*What is being asked*. Number of lines below with the word "Lieferschein": give it and nothing more.

Segment Start: Data for processing

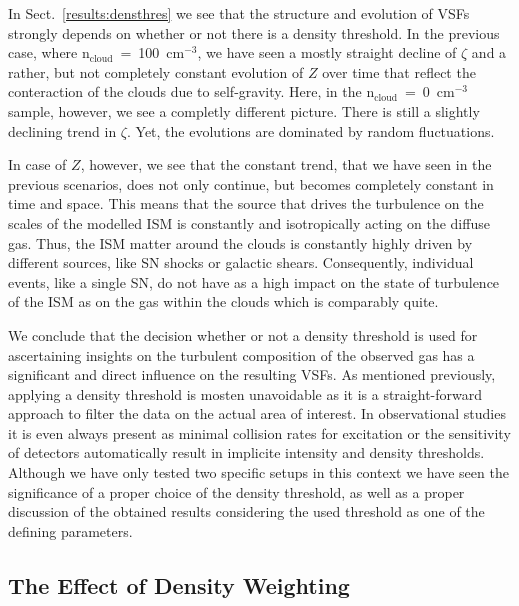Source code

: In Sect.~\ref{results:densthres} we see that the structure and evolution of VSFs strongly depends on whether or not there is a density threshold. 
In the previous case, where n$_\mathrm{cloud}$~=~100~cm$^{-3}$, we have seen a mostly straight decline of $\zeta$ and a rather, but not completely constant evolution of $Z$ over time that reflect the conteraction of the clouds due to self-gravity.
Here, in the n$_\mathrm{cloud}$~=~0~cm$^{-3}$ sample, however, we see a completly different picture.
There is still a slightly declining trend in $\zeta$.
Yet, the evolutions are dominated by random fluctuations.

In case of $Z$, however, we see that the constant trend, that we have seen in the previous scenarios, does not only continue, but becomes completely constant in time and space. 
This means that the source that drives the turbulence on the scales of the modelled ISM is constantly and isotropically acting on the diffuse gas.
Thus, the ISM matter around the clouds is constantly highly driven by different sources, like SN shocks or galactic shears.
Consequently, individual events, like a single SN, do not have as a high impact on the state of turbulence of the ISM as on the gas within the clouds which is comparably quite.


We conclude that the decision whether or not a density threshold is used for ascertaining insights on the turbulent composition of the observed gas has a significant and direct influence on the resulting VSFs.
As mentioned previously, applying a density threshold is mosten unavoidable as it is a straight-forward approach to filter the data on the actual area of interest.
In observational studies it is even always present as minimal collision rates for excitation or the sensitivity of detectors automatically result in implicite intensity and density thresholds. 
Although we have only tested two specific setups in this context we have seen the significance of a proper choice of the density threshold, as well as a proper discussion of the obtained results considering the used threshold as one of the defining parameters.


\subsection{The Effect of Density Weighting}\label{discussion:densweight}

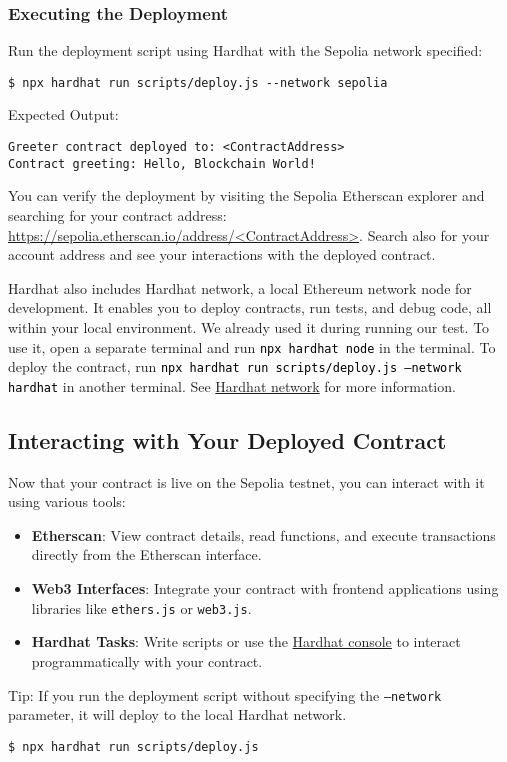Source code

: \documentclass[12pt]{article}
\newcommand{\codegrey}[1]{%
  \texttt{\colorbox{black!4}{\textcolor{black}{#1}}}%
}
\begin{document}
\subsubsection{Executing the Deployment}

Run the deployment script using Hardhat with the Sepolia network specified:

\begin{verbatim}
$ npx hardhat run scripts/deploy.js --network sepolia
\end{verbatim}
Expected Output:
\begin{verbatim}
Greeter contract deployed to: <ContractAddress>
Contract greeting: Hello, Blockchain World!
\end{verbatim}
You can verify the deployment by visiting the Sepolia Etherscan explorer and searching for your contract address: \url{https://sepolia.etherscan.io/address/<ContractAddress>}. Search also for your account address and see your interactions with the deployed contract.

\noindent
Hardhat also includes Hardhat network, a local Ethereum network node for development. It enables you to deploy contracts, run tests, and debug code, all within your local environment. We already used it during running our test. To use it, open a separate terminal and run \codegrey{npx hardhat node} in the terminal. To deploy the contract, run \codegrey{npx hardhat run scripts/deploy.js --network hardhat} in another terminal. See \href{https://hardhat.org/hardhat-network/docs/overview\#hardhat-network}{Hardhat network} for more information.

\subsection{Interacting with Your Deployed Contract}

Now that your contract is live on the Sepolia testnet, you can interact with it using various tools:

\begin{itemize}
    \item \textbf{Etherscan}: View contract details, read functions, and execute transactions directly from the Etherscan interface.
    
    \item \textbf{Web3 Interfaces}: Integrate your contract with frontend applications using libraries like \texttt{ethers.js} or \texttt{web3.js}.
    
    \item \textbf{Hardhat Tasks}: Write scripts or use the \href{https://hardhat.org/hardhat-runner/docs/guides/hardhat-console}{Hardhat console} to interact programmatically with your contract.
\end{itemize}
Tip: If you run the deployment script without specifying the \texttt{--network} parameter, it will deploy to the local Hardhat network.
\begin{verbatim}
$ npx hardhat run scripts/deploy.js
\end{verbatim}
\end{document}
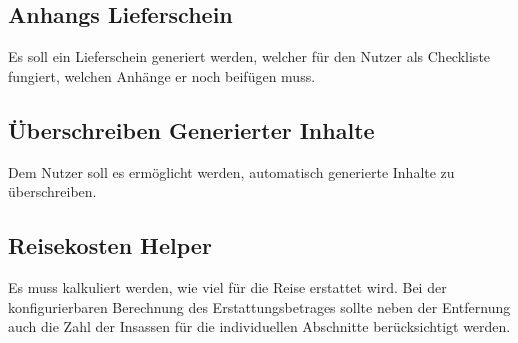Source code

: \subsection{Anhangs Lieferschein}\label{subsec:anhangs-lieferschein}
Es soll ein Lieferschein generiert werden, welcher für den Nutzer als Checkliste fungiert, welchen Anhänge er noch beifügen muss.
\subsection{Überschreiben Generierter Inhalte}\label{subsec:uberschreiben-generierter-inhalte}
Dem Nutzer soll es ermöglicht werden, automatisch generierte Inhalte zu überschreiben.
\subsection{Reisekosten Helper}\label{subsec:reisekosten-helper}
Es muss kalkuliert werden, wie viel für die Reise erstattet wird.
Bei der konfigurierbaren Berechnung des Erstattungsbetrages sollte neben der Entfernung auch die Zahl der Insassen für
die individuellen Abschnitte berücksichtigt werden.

Segment End: Data for processing

*Answer section*. 2